According to the New York Times yesterday, if action blockades the strait the price of oil could skyrocket 50 percent within days.
Despite all kinds of deterrents to such foolishness, hot heads in battle are at minimum bat-shit crazy:

“I fear we may be blundering toward a crisis nobody wants,”said Helima Croft, senior geopolitical strategist at Barclays Capital.
“There is a peril of engaging in brinksmanship from all sides.”

“To close the Strait of Hormuz would be an act of war against the whole world,” said Sadad Ibrahim Al-Husseini, former head of exploration and development at Saudi Aramco.
“You just can’t play with the global economy and assume that nobody is going to react.”
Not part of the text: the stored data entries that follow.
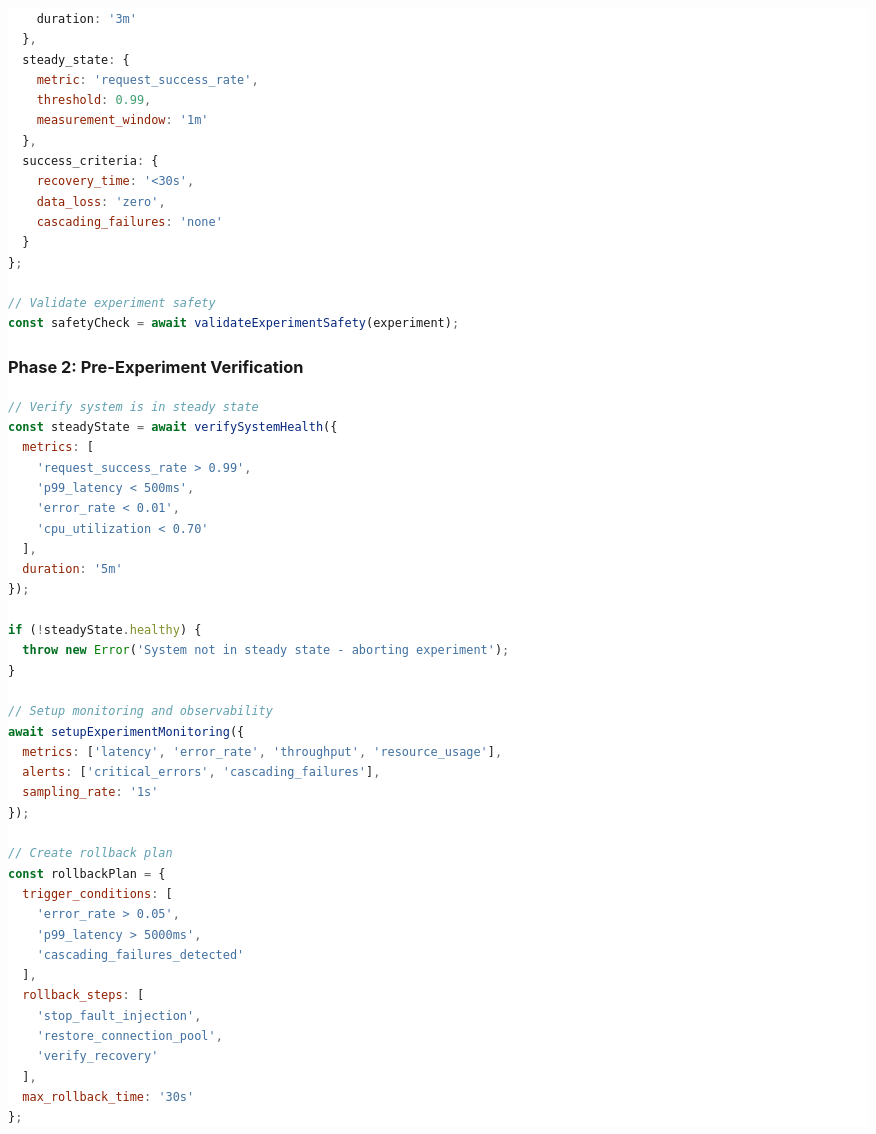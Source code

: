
 ```javascript
    duration: '3m'
  },
  steady_state: {
    metric: 'request_success_rate',
    threshold: 0.99,
    measurement_window: '1m'
  },
  success_criteria: {
    recovery_time: '<30s',
    data_loss: 'zero',
    cascading_failures: 'none'
  }
};

// Validate experiment safety
const safetyCheck = await validateExperimentSafety(experiment);
```

### Phase 2: Pre-Experiment Verification
```javascript
// Verify system is in steady state
const steadyState = await verifySystemHealth({
  metrics: [
    'request_success_rate > 0.99',
    'p99_latency < 500ms',
    'error_rate < 0.01',
    'cpu_utilization < 0.70'
  ],
  duration: '5m'
});

if (!steadyState.healthy) {
  throw new Error('System not in steady state - aborting experiment');
}

// Setup monitoring and observability
await setupExperimentMonitoring({
  metrics: ['latency', 'error_rate', 'throughput', 'resource_usage'],
  alerts: ['critical_errors', 'cascading_failures'],
  sampling_rate: '1s'
});

// Create rollback plan
const rollbackPlan = {
  trigger_conditions: [
    'error_rate > 0.05',
    'p99_latency > 5000ms',
    'cascading_failures_detected'
  ],
  rollback_steps: [
    'stop_fault_injection',
    'restore_connection_pool',
    'verify_recovery'
  ],
  max_rollback_time: '30s'
};
```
“My guess is this is a lot of threats,” said Michael A. Levi, an energy expert at the Council on Foreign Relations, “but there is no certainty in this kind of situation.”

The double winners/losers of the Iowa sideshow this week, Mitt Romney and Rick Santorum, both would bomb the shit out of Iran without as much as blinking an eye; Santorum even going so far as “treating them like Al Qaeda.”

Well beyond the Mayan bullshit, 2012 has all the earmarks of one nasty roller-coaster ride — does oil and blood mix?